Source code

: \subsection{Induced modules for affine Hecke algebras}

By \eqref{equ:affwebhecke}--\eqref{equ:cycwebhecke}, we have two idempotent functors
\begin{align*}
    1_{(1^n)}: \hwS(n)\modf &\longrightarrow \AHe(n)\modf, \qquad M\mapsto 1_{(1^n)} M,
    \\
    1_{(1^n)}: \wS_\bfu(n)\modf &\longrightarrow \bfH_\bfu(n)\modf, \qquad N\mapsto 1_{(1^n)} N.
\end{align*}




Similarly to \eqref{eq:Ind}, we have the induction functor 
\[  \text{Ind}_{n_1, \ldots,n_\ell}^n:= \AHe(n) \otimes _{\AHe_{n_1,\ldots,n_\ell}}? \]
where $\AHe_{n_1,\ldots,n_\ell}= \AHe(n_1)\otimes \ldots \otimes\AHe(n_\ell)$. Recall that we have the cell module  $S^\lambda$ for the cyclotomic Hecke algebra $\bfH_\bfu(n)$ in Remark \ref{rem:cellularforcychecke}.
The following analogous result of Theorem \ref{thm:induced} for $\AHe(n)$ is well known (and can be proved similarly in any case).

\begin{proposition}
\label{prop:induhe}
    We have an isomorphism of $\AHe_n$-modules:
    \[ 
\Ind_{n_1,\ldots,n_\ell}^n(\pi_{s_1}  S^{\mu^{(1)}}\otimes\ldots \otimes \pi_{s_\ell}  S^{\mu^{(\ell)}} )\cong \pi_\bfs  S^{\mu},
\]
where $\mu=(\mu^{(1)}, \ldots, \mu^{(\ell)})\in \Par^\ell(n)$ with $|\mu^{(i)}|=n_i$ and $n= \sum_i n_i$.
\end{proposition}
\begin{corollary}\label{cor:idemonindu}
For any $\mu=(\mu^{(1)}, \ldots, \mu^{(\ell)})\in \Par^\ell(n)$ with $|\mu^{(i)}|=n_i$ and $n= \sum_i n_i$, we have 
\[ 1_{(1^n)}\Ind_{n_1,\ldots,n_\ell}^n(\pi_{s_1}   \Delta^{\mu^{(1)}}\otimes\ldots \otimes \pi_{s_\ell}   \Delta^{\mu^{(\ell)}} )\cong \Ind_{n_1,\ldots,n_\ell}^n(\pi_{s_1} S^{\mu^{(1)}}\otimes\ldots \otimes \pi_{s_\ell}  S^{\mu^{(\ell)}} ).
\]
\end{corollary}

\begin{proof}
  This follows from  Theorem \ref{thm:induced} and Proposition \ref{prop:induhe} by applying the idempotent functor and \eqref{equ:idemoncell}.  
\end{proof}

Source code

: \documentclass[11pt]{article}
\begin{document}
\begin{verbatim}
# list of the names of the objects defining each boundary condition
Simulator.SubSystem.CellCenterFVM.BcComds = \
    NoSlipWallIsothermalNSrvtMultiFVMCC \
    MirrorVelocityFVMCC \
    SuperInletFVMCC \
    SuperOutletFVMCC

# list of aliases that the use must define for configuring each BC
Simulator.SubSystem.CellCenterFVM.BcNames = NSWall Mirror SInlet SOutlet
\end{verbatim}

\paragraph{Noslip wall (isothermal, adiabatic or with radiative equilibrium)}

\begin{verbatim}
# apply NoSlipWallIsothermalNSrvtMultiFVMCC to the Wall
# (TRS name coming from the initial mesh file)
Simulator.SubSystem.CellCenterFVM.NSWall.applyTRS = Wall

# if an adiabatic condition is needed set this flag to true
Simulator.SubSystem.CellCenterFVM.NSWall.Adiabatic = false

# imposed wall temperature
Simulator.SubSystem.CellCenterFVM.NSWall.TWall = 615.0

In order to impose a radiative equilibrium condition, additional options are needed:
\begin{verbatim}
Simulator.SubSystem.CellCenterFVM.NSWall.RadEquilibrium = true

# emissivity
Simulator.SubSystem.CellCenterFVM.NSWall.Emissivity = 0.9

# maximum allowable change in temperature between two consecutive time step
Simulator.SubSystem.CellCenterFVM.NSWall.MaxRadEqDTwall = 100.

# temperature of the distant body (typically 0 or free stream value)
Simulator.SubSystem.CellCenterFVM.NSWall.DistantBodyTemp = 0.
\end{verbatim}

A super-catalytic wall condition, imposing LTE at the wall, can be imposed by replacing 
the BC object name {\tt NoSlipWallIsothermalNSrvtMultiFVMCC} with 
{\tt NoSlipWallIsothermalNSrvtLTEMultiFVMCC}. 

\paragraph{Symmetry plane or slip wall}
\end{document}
--
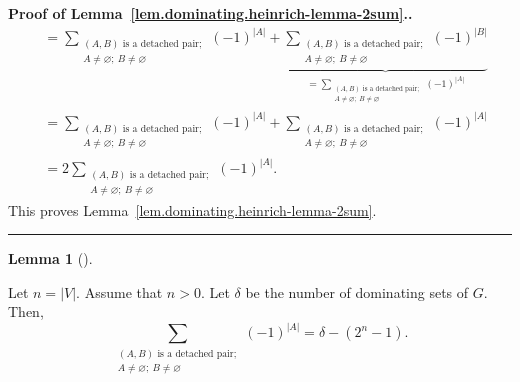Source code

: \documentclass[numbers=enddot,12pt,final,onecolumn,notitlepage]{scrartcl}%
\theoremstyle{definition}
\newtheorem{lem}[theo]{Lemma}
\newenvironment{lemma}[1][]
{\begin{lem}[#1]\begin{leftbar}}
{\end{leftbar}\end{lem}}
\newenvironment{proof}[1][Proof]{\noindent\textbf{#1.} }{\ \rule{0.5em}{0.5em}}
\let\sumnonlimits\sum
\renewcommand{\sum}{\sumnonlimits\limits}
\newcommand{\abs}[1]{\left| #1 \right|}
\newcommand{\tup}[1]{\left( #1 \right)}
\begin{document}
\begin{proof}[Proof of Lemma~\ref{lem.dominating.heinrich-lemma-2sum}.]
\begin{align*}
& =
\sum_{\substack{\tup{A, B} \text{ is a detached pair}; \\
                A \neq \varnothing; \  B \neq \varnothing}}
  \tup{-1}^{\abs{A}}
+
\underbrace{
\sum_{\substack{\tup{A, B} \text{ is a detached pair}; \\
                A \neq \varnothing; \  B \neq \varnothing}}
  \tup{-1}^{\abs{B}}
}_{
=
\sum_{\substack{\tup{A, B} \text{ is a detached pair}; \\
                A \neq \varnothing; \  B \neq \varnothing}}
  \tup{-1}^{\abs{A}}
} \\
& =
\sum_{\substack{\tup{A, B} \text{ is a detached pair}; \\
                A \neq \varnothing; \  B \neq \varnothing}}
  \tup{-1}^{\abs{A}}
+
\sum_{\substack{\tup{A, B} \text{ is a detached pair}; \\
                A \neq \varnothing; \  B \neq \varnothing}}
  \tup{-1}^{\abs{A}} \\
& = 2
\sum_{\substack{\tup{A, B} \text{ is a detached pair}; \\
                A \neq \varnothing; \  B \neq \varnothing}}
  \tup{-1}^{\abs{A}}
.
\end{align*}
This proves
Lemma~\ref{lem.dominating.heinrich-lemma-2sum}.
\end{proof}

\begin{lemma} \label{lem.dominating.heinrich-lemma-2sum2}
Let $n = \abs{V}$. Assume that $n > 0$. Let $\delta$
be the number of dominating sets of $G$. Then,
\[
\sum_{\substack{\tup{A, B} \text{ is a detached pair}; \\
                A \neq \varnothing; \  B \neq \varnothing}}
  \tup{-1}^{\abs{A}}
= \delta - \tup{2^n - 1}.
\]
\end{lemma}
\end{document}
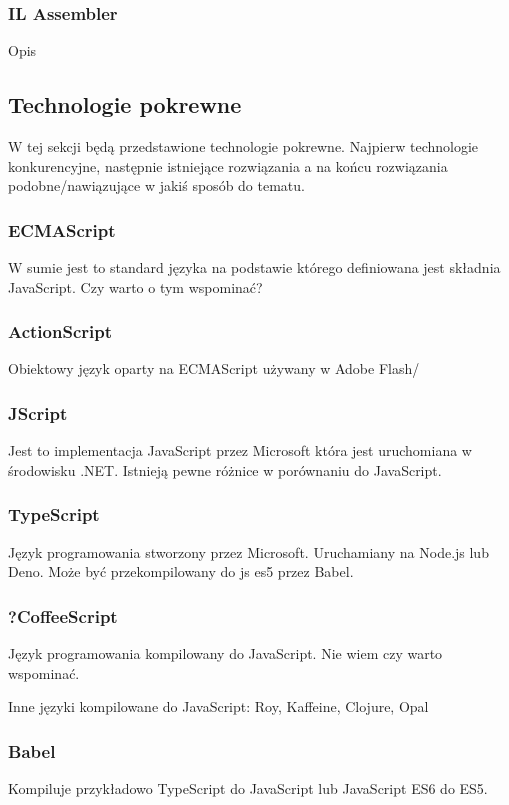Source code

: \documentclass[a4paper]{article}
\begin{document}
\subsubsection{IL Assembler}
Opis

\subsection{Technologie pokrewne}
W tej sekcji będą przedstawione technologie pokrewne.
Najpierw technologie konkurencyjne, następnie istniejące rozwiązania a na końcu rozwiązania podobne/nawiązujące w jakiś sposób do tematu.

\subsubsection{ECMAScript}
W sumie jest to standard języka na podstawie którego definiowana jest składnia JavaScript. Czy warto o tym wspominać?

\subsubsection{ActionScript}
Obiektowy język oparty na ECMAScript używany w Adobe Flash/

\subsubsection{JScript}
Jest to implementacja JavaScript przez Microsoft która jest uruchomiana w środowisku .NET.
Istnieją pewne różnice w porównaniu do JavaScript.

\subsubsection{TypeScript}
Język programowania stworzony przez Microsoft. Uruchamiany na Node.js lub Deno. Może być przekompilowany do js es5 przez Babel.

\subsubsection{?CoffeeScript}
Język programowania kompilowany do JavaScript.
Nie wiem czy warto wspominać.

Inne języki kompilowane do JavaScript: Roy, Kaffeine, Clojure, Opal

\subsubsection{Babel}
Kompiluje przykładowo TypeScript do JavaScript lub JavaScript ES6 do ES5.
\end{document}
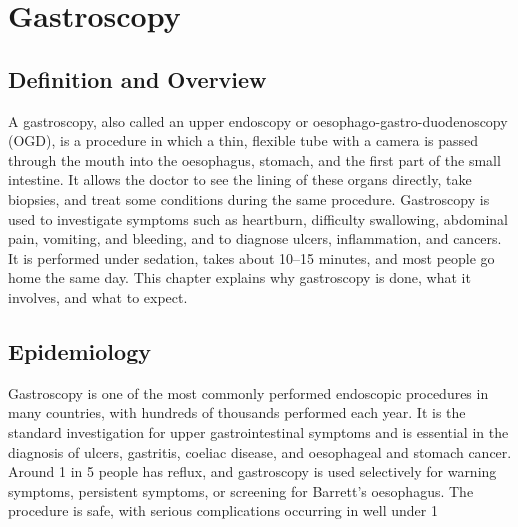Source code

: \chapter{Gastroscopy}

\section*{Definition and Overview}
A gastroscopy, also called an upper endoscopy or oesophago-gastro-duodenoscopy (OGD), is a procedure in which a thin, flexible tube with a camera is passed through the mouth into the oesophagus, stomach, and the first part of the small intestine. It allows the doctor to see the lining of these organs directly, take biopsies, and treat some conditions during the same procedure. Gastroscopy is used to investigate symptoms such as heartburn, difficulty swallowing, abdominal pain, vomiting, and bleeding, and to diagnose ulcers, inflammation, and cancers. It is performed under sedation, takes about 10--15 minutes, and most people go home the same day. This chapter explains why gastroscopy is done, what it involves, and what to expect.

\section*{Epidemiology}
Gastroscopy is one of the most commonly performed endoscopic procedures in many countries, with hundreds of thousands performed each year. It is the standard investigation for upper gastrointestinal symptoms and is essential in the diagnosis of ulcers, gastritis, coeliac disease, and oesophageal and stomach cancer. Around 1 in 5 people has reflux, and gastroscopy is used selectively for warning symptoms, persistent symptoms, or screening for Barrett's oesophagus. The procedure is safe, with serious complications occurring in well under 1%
* * *
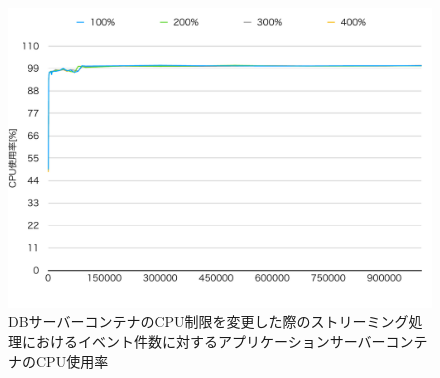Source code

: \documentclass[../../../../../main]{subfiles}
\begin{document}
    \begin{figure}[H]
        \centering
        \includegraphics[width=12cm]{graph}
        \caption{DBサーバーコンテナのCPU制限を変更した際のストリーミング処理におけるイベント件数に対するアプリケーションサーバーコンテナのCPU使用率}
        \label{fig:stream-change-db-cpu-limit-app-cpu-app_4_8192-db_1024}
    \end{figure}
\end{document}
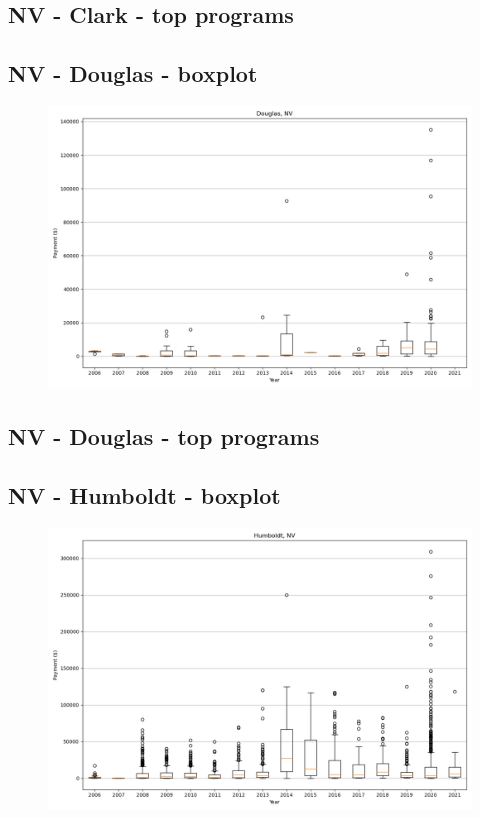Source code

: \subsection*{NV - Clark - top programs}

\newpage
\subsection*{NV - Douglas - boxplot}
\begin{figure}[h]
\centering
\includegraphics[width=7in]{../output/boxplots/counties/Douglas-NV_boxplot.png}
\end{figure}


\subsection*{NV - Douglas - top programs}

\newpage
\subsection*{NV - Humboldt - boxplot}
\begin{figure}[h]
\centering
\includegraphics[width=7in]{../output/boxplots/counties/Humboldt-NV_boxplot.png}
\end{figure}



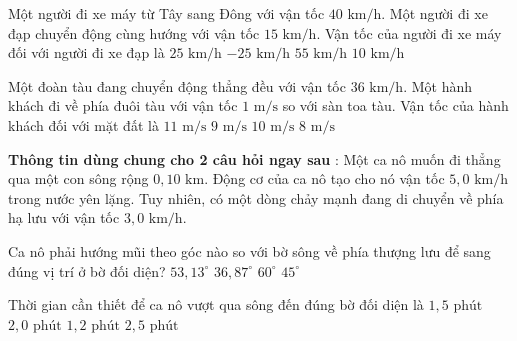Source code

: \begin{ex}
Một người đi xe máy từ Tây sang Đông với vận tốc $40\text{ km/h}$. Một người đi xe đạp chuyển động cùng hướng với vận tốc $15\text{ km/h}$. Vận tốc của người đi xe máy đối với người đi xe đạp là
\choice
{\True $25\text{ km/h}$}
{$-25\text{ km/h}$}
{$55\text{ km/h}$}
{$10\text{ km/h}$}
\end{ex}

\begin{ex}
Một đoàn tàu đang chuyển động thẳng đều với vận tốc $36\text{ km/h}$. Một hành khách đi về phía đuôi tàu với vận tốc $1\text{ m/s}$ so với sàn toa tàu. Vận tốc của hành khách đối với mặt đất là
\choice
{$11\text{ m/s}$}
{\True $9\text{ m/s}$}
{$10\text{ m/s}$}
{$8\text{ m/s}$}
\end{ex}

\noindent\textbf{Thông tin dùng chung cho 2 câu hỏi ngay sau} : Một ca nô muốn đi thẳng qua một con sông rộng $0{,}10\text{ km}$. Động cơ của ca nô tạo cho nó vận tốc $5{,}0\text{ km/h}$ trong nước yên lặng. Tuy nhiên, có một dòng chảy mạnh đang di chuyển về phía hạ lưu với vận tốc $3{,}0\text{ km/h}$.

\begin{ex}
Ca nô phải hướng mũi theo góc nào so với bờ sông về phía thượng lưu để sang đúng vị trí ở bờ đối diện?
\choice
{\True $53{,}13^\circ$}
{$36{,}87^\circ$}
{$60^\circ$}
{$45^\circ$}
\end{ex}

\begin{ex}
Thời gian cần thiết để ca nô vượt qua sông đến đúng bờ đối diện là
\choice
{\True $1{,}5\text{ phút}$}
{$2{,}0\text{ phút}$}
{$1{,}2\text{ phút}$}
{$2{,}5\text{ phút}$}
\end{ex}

▶ [Aim of the exercise] Copy out each line of the data that holds the string "Humboldt".

▶ [Problem solution]
\subsection*{NV - Humboldt - boxplot}
\includegraphics[width=7in]{../output/boxplots/counties/Humboldt-NV_boxplot.png}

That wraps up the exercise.